August Belmont, Jr. - Builder of Belmont Park (Illustration) Sports Famous People

August Belmont, Jr. (1853-1924), built the New York racetrack which now bears his name.  

The third race of the Triple Crown, the Belmont Stakes - named after his father, August Belmont, Sr., who originally funded the event - is run every June at Belmont Park (located in the town of Elmont on Long Island, New York).

 

Belmont Park as it appeared on June 6, 2012.  Image, copyright ZUMA Press, Bildnummer 10731156, online via WDR (a German-language website).  Image provided here as fair use for educational purposes.  The race track at Belmont is the longest of the three U.S. Triple-Crown tracks.

 

During his eventful life, Belmont, Jr. also accomplished many other impressive things:

  • As a sprinter at Harvard University (from which he graduated in 1875), he introduced spiked track shoes to Americans.
  • As founder of Interborough Rapid Transit Company, in 1902, he helped to birth New York City's first underground rapid transit line.
  • As a 65-year-old, Belmont volunteered to serve in Europe after America entered World War I.  He joined the U.S. Army Air Service and was commissioned as a Major.
  • As an avid horse-racing fan, he “is credited with having saved thoroughbred racing when it was at its lowest ebb in the East, after the repeal of the racing law in New York State.”  (The quote is fromTIME Magazine’s obituary article about him.)
  • As a breeder of horses, in Kentucky, he bred 129 American Stakes winners. 

Man O’War was the greatest of all the horses bred at Belmont’s Kentucky farm.  When the foal was born, Belmont’s second wife - Eleanor Robson, a British-born actress - named him “My Man o’War” in honor of her husband who was still serving overseas during World War I.  

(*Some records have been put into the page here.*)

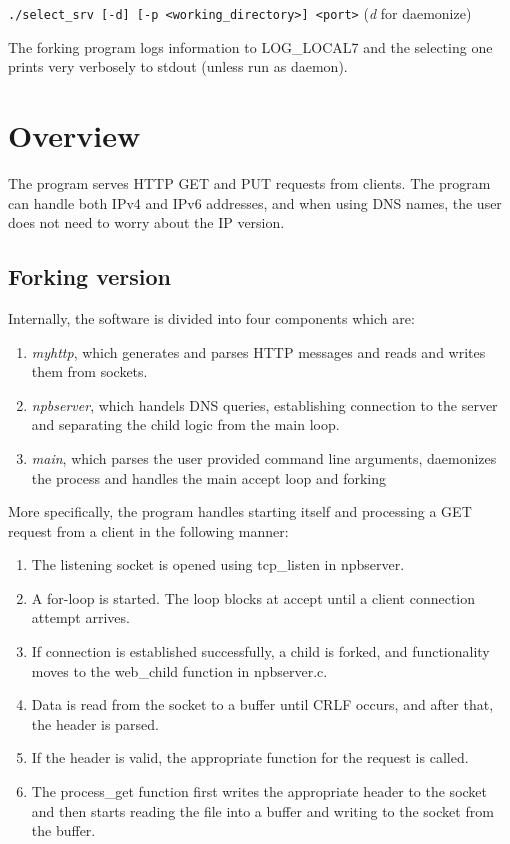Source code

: \documentclass[a4paper,12pt]{article}
\begin{document}
{\tt ./select_srv [-d] [-p <working_directory>] <port>} (\emph{d} for daemonize)

The forking program logs information to LOG_LOCAL7 and the selecting one prints very verbosely to stdout (unless run as daemon).

\section{Overview}

The program serves HTTP GET and PUT requests from clients. The program can handle both IPv4 and IPv6 addresses, and when using DNS names, the user does not need to worry about the IP version.

\subsection{Forking version}
Internally, the software is divided into four components which are:

\begin{enumerate}
\item \emph{myhttp}, which generates and parses HTTP messages and reads and writes them from sockets.
\item \emph{npbserver}, which handels DNS queries, establishing connection to the server and separating the child logic from the main loop.
\item \emph{main}, which parses the user provided command line arguments, daemonizes the process and handles the main accept loop and forking
\end{enumerate}

More specifically, the program handles starting itself and processing a GET request from a client in the following manner:

\sloppy

\begin{enumerate}
\item The listening socket is opened using tcp\_listen in npbserver.
\item A for-loop is started. The loop blocks at accept until a client connection attempt arrives.
\item If connection is established successfully, a child is forked, and functionality moves to the web\_child function in npbserver.c.
\item Data is read from the socket to a buffer until CRLF occurs, and after that, the header is parsed.
\item If the header is valid, the appropriate function for the request is called.
\item The process\_get function first writes the appropriate header to the socket and then starts reading the file into a buffer and writing to the socket from the buffer.
\end{enumerate}
\end{document}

Given the uncertainty of the war’s end, Belmont sold the foal (who was born in 1917) to Glen Riddle Farms in Maryland.

Among the many notable people in Belmont’s life was Commodore Matthew C. Perry (his maternal grandfather).  It was Perry who’d helped to open Japan to the West following his 1852-1854 expeditions there.  (Perry’s ships, which were equipped with powerful Paixhans shell guns, helped to convince Japanese officials that opening their country might be a good idea.)

August Belmont, Jr., died at his New York City apartment - located at 550 Park Avenue - in 1924.  His widow, Eleanor, lived for another 55 years.  She died, just before her 100th birthday, in 1979.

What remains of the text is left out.